In order to solve the above-mentioned problems, in the harmonic measuring apparatus according to the present invention, a clock signal is counted by a multi-stage counter and time information of timing control is output to each injection control apparatus. Clock circuit and GP
G to receive time information of S satellite and pulse signal every second
The time information of the clock circuit is updated by the reception time information of the PS receiver and the GPS receiver, and the lower order than the second of the multi-stage counter is reset to zero by the edge of the reception pulse signal every second of the GPS receiver. And a timing correction unit based on the time information of the clock circuit unit of each injection control device, thereby controlling the phase of the output current of the injection frequency of each injection device, and the level of each lower system to which each injection device is connected. Correction is made according to the load state, and a current synchronized with the injection frequency is distributed and injected from the lower system to which the respective injection devices are connected to the upper system.

Therefore, each injection control device controls the time information of each clock circuit unit based on the time information of the GPS satellite and the pulse signal of each second so as to synchronize with the time of the time information of the GPS satellite every second. Calibrated.

According to this calibration, even if the time information of the operation timing of each injection control device is a clock circuit having a very low accuracy such as a built-in clock of a microcomputer, there is almost no error, and Synchronous matches with the following precision:

For this reason, the timing control based on the time information of each injection control device accurately corrects the phase of the interharmonic current of the same injection frequency by each injection device, and the injection frequency from each lower system to the upper system is adjusted. Can be dispersedly injected synchronously in phase with no phase shift.

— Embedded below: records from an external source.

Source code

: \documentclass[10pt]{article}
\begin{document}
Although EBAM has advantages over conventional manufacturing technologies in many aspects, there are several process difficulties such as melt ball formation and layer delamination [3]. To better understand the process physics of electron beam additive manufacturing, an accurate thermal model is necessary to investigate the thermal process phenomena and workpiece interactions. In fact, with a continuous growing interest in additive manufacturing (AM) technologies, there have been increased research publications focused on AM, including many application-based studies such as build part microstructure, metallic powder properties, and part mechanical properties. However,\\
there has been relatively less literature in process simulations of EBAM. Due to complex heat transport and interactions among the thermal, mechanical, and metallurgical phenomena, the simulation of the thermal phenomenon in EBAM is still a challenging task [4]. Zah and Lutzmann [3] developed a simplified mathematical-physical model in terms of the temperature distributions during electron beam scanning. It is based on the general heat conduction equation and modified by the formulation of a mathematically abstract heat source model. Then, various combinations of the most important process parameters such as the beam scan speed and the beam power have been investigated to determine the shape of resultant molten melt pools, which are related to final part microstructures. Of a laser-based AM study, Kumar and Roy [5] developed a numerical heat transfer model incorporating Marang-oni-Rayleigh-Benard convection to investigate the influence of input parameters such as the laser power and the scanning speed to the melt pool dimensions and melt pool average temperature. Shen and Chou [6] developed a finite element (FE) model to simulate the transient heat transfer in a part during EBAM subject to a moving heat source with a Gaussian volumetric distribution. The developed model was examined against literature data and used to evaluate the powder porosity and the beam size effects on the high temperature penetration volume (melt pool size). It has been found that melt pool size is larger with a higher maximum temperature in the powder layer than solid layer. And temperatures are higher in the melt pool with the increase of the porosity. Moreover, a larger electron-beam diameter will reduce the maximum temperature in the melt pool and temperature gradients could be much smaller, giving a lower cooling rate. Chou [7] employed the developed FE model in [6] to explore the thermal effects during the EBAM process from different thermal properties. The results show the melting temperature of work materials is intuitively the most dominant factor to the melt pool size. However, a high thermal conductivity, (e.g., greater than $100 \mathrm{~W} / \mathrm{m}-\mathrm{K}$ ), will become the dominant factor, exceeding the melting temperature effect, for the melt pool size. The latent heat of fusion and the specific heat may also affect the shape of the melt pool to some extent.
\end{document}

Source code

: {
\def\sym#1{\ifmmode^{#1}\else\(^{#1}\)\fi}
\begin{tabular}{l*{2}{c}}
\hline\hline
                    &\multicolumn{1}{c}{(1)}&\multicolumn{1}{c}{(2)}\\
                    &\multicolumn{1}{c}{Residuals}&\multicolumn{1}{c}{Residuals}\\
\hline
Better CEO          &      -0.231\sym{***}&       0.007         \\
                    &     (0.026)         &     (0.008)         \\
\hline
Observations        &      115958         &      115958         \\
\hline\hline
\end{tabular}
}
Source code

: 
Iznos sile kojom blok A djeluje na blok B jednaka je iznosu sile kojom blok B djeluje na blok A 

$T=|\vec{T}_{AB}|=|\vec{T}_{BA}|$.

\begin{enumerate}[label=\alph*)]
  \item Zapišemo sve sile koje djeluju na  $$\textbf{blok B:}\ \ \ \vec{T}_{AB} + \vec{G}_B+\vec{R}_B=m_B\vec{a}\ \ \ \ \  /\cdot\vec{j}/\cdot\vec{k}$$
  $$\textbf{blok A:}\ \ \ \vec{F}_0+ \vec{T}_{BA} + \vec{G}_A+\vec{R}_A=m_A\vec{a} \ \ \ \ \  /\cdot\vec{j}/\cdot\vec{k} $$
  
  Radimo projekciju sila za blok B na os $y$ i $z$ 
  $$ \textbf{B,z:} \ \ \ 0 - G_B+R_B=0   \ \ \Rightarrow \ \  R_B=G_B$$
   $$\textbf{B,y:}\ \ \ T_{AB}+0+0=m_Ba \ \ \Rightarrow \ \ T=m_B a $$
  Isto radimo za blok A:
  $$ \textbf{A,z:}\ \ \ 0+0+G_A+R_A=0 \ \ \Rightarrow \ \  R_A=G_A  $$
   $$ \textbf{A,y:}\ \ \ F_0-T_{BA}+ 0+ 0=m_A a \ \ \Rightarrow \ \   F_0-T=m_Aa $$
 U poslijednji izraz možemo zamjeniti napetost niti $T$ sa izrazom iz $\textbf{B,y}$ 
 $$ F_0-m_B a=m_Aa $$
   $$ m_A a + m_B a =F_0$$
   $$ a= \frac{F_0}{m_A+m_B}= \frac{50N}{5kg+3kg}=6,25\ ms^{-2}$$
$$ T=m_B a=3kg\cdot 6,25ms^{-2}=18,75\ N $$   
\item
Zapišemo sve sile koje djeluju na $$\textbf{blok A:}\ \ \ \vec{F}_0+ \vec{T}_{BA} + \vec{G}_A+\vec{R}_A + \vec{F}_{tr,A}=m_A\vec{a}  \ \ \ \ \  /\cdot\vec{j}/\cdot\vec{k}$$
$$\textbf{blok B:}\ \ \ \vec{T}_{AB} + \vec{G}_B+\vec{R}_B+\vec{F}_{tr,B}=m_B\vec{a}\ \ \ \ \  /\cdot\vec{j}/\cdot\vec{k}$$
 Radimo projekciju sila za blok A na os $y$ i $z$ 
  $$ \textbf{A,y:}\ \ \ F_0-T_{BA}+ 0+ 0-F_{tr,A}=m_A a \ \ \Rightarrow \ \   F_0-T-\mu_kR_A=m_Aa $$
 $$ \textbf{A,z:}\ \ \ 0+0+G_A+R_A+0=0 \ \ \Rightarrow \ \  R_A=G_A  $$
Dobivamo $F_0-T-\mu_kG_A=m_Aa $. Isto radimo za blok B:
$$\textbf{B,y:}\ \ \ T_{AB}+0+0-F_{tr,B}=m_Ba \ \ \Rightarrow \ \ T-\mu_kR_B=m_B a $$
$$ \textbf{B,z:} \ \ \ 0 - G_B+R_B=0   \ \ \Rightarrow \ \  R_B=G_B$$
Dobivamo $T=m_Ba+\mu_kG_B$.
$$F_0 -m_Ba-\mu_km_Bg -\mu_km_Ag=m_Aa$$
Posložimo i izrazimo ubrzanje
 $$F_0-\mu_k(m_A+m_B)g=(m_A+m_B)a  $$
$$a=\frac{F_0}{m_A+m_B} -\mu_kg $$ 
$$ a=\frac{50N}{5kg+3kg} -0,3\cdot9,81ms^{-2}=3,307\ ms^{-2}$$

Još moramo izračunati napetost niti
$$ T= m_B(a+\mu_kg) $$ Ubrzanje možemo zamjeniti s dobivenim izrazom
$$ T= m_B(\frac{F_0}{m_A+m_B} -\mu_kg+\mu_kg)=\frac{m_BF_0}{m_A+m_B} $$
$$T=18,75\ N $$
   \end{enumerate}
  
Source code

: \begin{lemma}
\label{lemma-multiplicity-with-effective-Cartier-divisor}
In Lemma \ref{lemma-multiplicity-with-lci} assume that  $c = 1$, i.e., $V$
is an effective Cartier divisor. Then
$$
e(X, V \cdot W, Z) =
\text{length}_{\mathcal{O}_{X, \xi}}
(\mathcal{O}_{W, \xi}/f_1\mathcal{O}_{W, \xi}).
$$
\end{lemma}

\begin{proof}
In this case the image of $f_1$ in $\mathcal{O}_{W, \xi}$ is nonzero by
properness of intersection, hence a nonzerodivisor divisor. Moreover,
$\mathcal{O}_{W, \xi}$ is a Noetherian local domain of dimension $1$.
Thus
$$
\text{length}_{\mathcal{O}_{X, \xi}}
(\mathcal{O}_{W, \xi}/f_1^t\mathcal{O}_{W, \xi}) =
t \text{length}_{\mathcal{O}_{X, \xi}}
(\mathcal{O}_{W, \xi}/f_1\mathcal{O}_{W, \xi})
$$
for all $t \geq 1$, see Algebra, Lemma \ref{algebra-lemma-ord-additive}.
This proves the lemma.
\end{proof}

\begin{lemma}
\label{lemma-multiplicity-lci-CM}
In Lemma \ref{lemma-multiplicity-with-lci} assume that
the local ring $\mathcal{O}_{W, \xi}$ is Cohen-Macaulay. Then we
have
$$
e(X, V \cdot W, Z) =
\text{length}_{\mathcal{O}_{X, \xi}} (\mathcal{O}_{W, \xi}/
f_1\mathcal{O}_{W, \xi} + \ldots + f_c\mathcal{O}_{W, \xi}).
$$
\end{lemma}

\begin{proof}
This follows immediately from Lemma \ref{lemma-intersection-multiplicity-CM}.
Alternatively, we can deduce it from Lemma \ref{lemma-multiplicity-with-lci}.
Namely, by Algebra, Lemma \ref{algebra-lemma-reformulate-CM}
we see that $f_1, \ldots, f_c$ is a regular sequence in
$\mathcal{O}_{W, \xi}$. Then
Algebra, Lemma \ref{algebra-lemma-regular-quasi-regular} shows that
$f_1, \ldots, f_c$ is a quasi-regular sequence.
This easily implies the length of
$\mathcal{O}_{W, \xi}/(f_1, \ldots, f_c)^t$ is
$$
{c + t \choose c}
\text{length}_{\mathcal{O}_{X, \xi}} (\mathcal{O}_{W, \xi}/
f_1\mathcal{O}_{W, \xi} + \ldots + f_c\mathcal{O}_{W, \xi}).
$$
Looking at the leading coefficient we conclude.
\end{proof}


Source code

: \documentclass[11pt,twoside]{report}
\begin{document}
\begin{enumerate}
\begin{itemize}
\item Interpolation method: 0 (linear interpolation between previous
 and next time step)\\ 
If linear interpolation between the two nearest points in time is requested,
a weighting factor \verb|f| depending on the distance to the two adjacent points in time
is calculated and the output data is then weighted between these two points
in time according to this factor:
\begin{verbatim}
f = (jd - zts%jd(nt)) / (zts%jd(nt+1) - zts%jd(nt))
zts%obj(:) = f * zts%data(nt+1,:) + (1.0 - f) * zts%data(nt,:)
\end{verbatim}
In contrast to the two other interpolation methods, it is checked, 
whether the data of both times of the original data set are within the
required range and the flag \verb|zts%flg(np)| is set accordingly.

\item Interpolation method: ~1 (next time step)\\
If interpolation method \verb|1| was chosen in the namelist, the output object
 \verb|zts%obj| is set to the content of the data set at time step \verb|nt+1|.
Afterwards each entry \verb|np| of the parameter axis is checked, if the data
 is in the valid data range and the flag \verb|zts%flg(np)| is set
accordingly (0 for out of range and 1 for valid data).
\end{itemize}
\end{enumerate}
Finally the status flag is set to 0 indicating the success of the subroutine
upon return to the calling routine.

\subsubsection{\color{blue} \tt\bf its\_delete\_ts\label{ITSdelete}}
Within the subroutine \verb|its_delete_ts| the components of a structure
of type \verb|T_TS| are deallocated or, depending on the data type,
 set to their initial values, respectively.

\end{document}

Since the so-called time adjustment of each injection control device is performed using the time information of the GPS satellites, it is necessary to transmit timing control information and the like by wire or wireless from a host device common to each injection control device. In addition, it is possible to simply and inexpensively inject the current having the synchronized injection frequency into the upper system side at low cost.

In the case of the present invention, a clock circuit for counting clock signals by a multi-stage counter and outputting time information for timing control, and receiving time information for receiving standard radio waves to each injection control device. And a standard radio receiver for demodulating and outputting the received second signal, and updating the time information of the clock circuit with the received time information, and
A time correction unit that performs feedback control of the frequency of the clock signal based on an edge timing error with a count pulse signal of seconds, and performs timing control based on time information of a clock circuit unit of each injection control device to control each injection device. The phase of the output current at the injection frequency is corrected according to the load state of each lower system to which each injection device is connected, and the current synchronized with the injection frequency is transferred from each lower system to which each injection device is connected to the upper system. Is dispersedly injected.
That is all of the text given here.